Collins rolled his eyes. “Come on, out with it.”
“We could never make a case on it, but here’s how I figure it went down. The blow that Nesso gave Herko was a tainted batch. The DEA lab confirmed it. They said it was a very sophisticated formula. It produced euphoria in small amounts, but there was a tipping point if you overdid it. It was designed to attack the nerves under the skin and make the user feel like his entire body was on fire. That much stimulus caused the brain to shut down and death was not far behind. Nesso must have known that Herko would have overindulged when he handed over his entire stash.”
“Alright, what’s this Nesso’s motive?”
“Murder for hire.”
“Aw, jeez, Donovan, gimme a break!”
“You’ll remember that Herko killed the kid of one of his lieutenants and had to pay a blood price. And then by coincidence, the kid’s old man who gets promoted to number two is popped on a Fed drug bust and ends up doing large in a Fed pen. But the kid’s mother wasn’t having any of it. She took the payoff and bided her time. She knew that revenge is a dish best served cold. The opportunity came along when Nesso bolted from the cartel and needed cash to get his own operation going. She connected with the chemist and he gave Herko the deadly product. Killer blow for a killing blow. I think that’s called poetic justice.”

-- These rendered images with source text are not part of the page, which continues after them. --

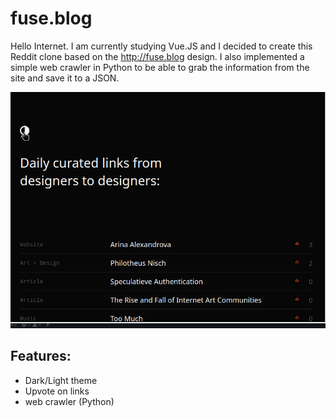 # fuse.blog

Hello Internet. I am currently studying Vue.JS and I decided to create this Reddit clone based on the http://fuse.blog design. I also implemented a simple web crawler in Python to be able to grab the information from the site and save it to a JSON.

![fuse.blog preview](https://github.com/sammarxz/fuse.blog/blob/master/fuse-dribbble.gif)

## Features:
- Dark/Light theme
- Upvote on links
- web crawler (Python)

“You realize I’m still going to have to reprimand you for pulling your weapon and threatening a citizen. I have to appear before the grand jury today to explain your actions. A citizen’s group filed the complaint.”
“Tim, I was doing my job. That situation could have gone south in a hurry. Cut me some slack! Your job, I don’t have to tell you, is to run interference for your people. Do your job so I can do my job!”
Sheriff Tim Collins gave his detective a blank look. The corners of his mouth turned up slightly. “You’re getting pretty close to retirement age, aren’t you?”